1. Introduction
Recent growing energy crisis in Europe, coupled with the rising energy prices worldwide, is a clear indication of the many difficulties awaiting the transition of modern societies away from fossil fuels. Renewable energy sources (RES), although increasingly penetrating modern power systems, might not be enough to displace the fossil fuels by themselves. On top of that, the increased share of RES in electrical power systems creates new problems that will exacerbate the already difficult energy situation. Namely, the shift of balance between RES and conventional power plants exposes one of the major downside of the RES today, which is a reduced power system inertia. This reduction of the available rotating mass in the electrical power systems will have important (negative) implications on the future stability and security of their operation. The dynamic performance, and associated stability issues, are drawing the attention of various power system stakeholders, due to the fact that operational disruptions arising from them can lead to major outages, which are often accompanied by severe economic losses. Hence, power system dynamic security assessment is taking center stage in these difficult and uncertain times. It is hoped that the use of artificial intelligence techniques will be able to successfully tackle these multi-faceted problems.
This Special Issue is dedicated to exploring novel approaches to the electrical power system dynamic security assessment, and related power disturbance issues, which are based on the applications of artificial intelligence (AI) techniques (i.e., by employing the machine learning, deep learning, and reinforcement learning). It also deals with related problems of advanced data acquisition (wide-area measurement systems) and datasets preparation (statistical processing, features engineering, encoding, embedding). The articles submitted, as well as the ones finally selected to be published, covered from different angles wide range of these issues. A brief review of the published papers is provided in the following section.

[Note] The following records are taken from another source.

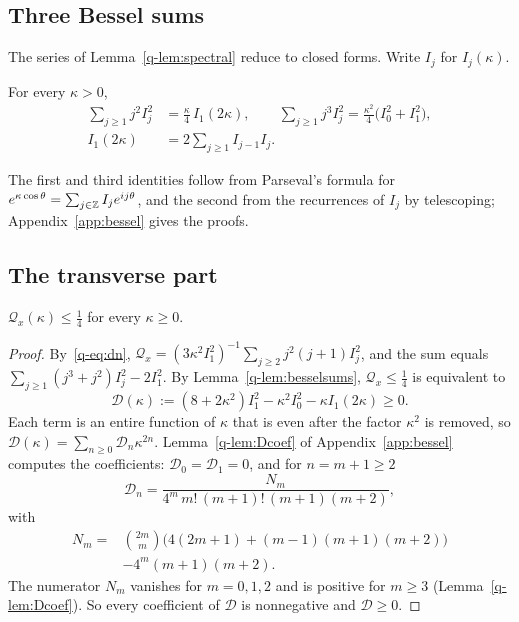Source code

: \subsection{Three Bessel sums}

The series of Lemma~\ref{q-lem:spectral} reduce to closed forms. Write $I_j$
for $I_j(\kappa)$.

\begin{lemma}\label{q-lem:besselsums}
For every $\kappa>0$,
\begin{align*}
\sum_{j\ge1}j^2I_j^2&=\frac\kappa4\,I_1(2\kappa),\qquad
\sum_{j\ge1}j^3I_j^2=\frac{\kappa^2}4\bigl(I_0^2+I_1^2\bigr),\\
I_1(2\kappa)&=2\sum_{j\ge1}I_{j-1}I_j .
\end{align*}
\end{lemma}

The first and third identities follow from Parseval's formula for
$e^{\kappa\cos\theta}=\sum_{j\in\mathbb{Z}}I_je^{ij\theta}$, and the second from the
recurrences of $I_j$ by telescoping; Appendix~\ref{app:bessel} gives the
proofs.

\subsection{The transverse part}

\begin{proposition}\label{q-prop:transverse}
$\mathcal Q_x(\kappa)\le\frac14$ for every $\kappa\ge0$.
\end{proposition}

\begin{proof}
By~\eqref{q-eq:dn}, $\mathcal Q_x=(3\kappa^2I_1^2)^{-1}\sum_{j\ge2}j^2(j+1)
I_j^2$, and the sum equals $\sum_{j\ge1}(j^3+j^2)I_j^2-2I_1^2$. By
Lemma~\ref{q-lem:besselsums}, $\mathcal Q_x\le\frac14$ is equivalent to
\begin{equation}\label{q-eq:Dfunction}
\mathcal D(\kappa):=(8+2\kappa^2)I_1^2-\kappa^2I_0^2-\kappa I_1(2\kappa)\ge0 .
\end{equation}
Each term is an entire function of $\kappa$ that is even after the
factor $\kappa^2$ is removed, so $\mathcal D(\kappa)=\sum_{n\ge0}\mathcal D_n
\kappa^{2n}$. Lemma~\ref{q-lem:Dcoef} of Appendix~\ref{app:bessel} computes the
coefficients: $\mathcal D_0=\mathcal D_1=0$, and for $n=m+1\ge2$
\[
\mathcal D_n=\frac{N_m}{4^m\,m!\,(m+1)!\,(m+1)(m+2)},
\]
with
\[
\begin{aligned}
N_m={}&\binom{2m}m\bigl(4(2m+1)+(m-1)(m+1)(m+2)\bigr)\\
&-4^m(m+1)(m+2).
\end{aligned}
\]
The numerator $N_m$ vanishes for $m=0,1,2$ and is positive for $m\ge3$
(Lemma~\ref{q-lem:Dcoef}). So every coefficient of $\mathcal D$ is nonnegative
and $\mathcal D\ge0$.
\end{proof}

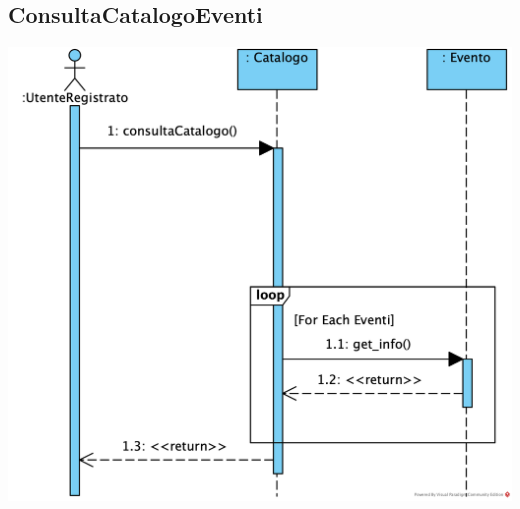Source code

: \vspace{2ex}

{\small
\subsection{ConsultaCatalogoEventi}

\begin{center}

\includegraphics[height=0.38\textheight]{assets/casid'uso/ConsultaCatalogoEventi.png}

\vspace{1ex}
\end{center}
}

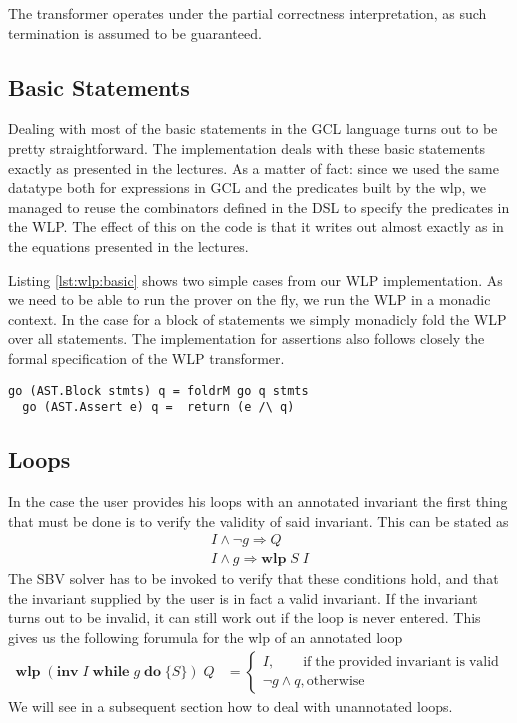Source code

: \documentclass[]{scrartcl}
\newcommand{\IWHILE}[3]{\ensuremath{\mathbf{inv}\;#1\;\mathbf{while}\;#2\;\mathbf{do}\;\{#3\}}}
\newcommand{\WLP}[2]{\ensuremath{\mathbf{wlp}\;#1\;#2}}
\begin{document}
The transformer operates under the partial correctness interpretation, as such
termination is assumed to be guaranteed.

\subsection{Basic Statements}

Dealing with most of the basic statements in the GCL language turns out to
be pretty straightforward. The implementation deals with these basic statements
exactly as presented in the lectures.
As a matter of fact: since we used the same datatype both for expressions in GCL
and the predicates built by the wlp, we managed to reuse the combinators defined
in the DSL to specify the predicates in the WLP. The effect of this on the code
is that it writes out almost exactly as in the equations presented in the lectures.

Listing \ref{lst:wlp:basic} shows two simple cases from our WLP implementation.
As we need to be able to run the prover on the fly, we run the WLP in a monadic context.
In the case for a block of statements we simply monadicly fold the WLP over all statements.
The implementation for assertions also follows closely the formal specification of the
WLP transformer. 

\begin{lstlisting}[caption=WLP implementation example, label=lst:wlp:basic]
  go (AST.Block stmts) q = foldrM go q stmts
  go (AST.Assert e) q =  return (e /\ q)
\end{lstlisting}

\subsection{Loops}

In the case the user provides his loops with an annotated invariant the first
thing that must be done is to verify the validity of said invariant.
This can be stated as
\begin{align}
  I \land \neg g \Rightarrow Q \\
  I \land g \Rightarrow \WLP{S}{I}
\end{align}
The SBV solver has to be invoked to verify that these conditions hold, and that
the invariant supplied by the user is in fact a valid invariant.
If the invariant turns out to be invalid, it can still work out if the loop
is never entered. This gives us the following forumula for the wlp of an annotated
loop
\begin{align}
  \WLP{(\IWHILE{I}{g}{S})}{Q} &=
    \begin{cases}
      I, \qquad  \mathrm{if \; the \; provided \; invariant \; is \; valid}\\
      \neg g \land q, \mathrm{otherwise}
    \end{cases}
\end{align}
We will see in a subsequent section how to deal with unannotated loops.
\end{document}

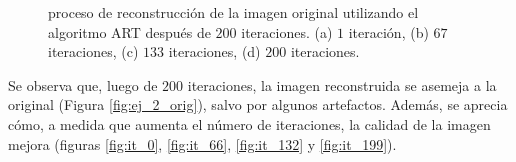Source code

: \documentclass[11pt, twocolumn]{article}
\begin{document}
\begin{figure}[htbp]
  \centering
  \hfill
  \hfill
  \hfill
  \hfill
  \caption{proceso de reconstrucción de la imagen original utilizando el algoritmo ART después de $200$ iteraciones. (a) $1$ iteración, (b) $67$ iteraciones, (c) $133$ iteraciones, (d) $200$ iteraciones.}
  \label{fig:ej_2_it_200}
\end{figure}

Se observa que, luego de $200$ iteraciones, la imagen reconstruida se asemeja a la original (Figura \ref{fig:ej_2_orig}), salvo por algunos artefactos. Además, se aprecia cómo, a medida que aumenta el número de iteraciones, la calidad de la imagen mejora (figuras \ref{fig:it_0}, \ref{fig:it_66}, \ref{fig:it_132} y \ref{fig:it_199}).
\end{document}
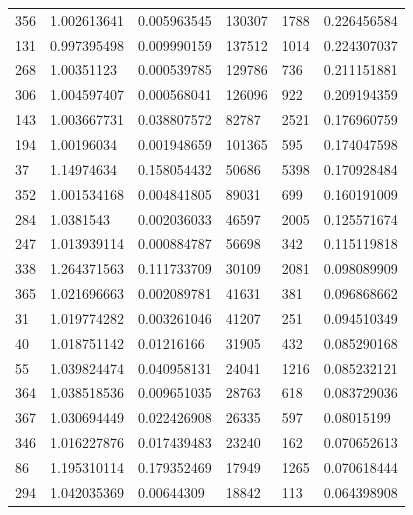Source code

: \documentclass{cumcmthesis}
\begin{document}
\begin{description}
\begin{longtable}{l|llll|l}
356                         & 1.002613641 & 0.005963545 & 130307 & 1788  & 0.226456584 \\
131                         & 0.997395498 & 0.009990159 & 137512 & 1014  & 0.224307037 \\
268                         & 1.00351123  & 0.000539785 & 129786 & 736   & 0.211151881 \\
306                         & 1.004597407 & 0.000568041 & 126096 & 922   & 0.209194359 \\
143                         & 1.003667731 & 0.038807572 & 82787  & 2521  & 0.176960759 \\
194                         & 1.00196034  & 0.001948659 & 101365 & 595   & 0.174047598 \\
37                          & 1.14974634  & 0.158054432 & 50686  & 5398  & 0.170928484 \\
352                         & 1.001534168 & 0.004841805 & 89031  & 699   & 0.160191009 \\
284                         & 1.0381543   & 0.002036033 & 46597  & 2005  & 0.125571674 \\
247                         & 1.013939114 & 0.000884787 & 56698  & 342   & 0.115119818 \\
338                         & 1.264371563 & 0.111733709 & 30109  & 2081  & 0.098089909 \\
365                         & 1.021696663 & 0.002089781 & 41631  & 381   & 0.096868662 \\
31                          & 1.019774282 & 0.003261046 & 41207  & 251   & 0.094510349 \\
40                          & 1.018751142 & 0.01216166  & 31905  & 432   & 0.085290168 \\
55                          & 1.039824474 & 0.040958131 & 24041  & 1216  & 0.085232121 \\
364                         & 1.038518536 & 0.009651035 & 28763  & 618   & 0.083729036 \\
367                         & 1.030694449 & 0.022426908 & 26335  & 597   & 0.08015199  \\
346                         & 1.016227876 & 0.017439483 & 23240  & 162   & 0.070652613 \\
86                          & 1.195310114 & 0.179352469 & 17949  & 1265  & 0.070618444 \\
294                         & 1.042035369 & 0.00644309  & 18842  & 113   & 0.064398908 \\

\end{longtable}
\end{description}
\end{document}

2. A Short Review of the Contributions in This Issue
Pacevicius et al. in [
1] provide a very detailed and comprehensive view of the difficulties associated with the efficient management of heterogeneous datasets for large-scale infrastructures, with the focus on the electrical power grids. In the process, the authors propose a novel method for selecting, in traceable and reproducible manner, the best datasets according to their informative potential. The application of the proposed method demonstrated that a dataset originating from an initially less valued data source may be preferred to a dataset originating from a higher-ranked data source in certain scenarios.
Kacejko et al. in [
2] tackle the problem of optimizing a standing phase angle when closing circuit breakers in high voltage electrical power systems. This problem is closely related to the power system transient stability assessment and associated transitional generator shaft torque vibrations. The authors have developed a novel heuristic optimization method for that purpose based on the algorithm of the innovative gunner (inspired by the selection of parameters of the artillery shelling so that the next shot precisely reaches its goal). The proposed algorithm was then successfully tested on a number of cases using the modified CIGRE test power system.
Sarajcev et al. in [
3] deal with a power system transient stability assessment (TSA) problem by means of proposing a novel machine learning-based approach that incorporates a stacked autoencoder and a voting ensemble. Autoencoder, as a special device from the deep learning field, is trained in an unsupervised manner on large a corpus of unlabeled data. It served a twofold purpose: (1) to effectively reduce the features space with a minimal loss of information, and (2) to enable transfer learning from the pre-trained autoencoder to the deep neural network classifier. This paper also introduced a soft voting ensemble classifier, built in a traditional manner from a support vector machine and a random forest. Results from the classifier application on the IEEE New England test case power system were reported and discussed. The machine learning application to the power system TSA problem is found to be promising.
A review paper [
4] discusses broader aspects of the artificial intelligence applications to the power system transient stability assessment. The review covers data generation processes (from wide-area measurements as well as from simulations), data processing pipelines (features engineering, splitting strategies, dimensionality reduction, embedding, encoding), model building and training (including ensembles and hyperparameters optimization techniques), deployment, and management (with monitoring for detecting bias and data drift). The review focuses, in particular, on different deep learning models that show promising results on standard power system benchmark test cases. It also points out advantages and disadvantages of different possible approaches, presents current challenges with existing models, and offers a view of the possible future research opportunities.
3. Conclusions
Artificial intelligence techniques, including machine learning, deep learning, and reinforcement learning, are increasingly being used for tackling the difficult problem of power system dynamic security assessment. This novel approach changes the angle of attack, so to speak, on this old problem, by viewing it from the data-centrist viewpoint. Extensive data mining of the information emanating from the wide-area measurement systems, coupled with sophisticate deep learning neural networks, offers new insights and opportunities for supporting real-time operational decisions pertaining to power system disturbances. However, the importance of the electrical power systems to modern society mandates that further convincing results be provided in order to corroborate the robustness of AI based approaches. Furthermore, additional and extensive models stress-testing, with different levels of data corruption, is warranted. This creates space for new research outputs that can fill this gap and increase the overall confidence of the entire community in this nascent technology for its safe future deployment across modern power systems.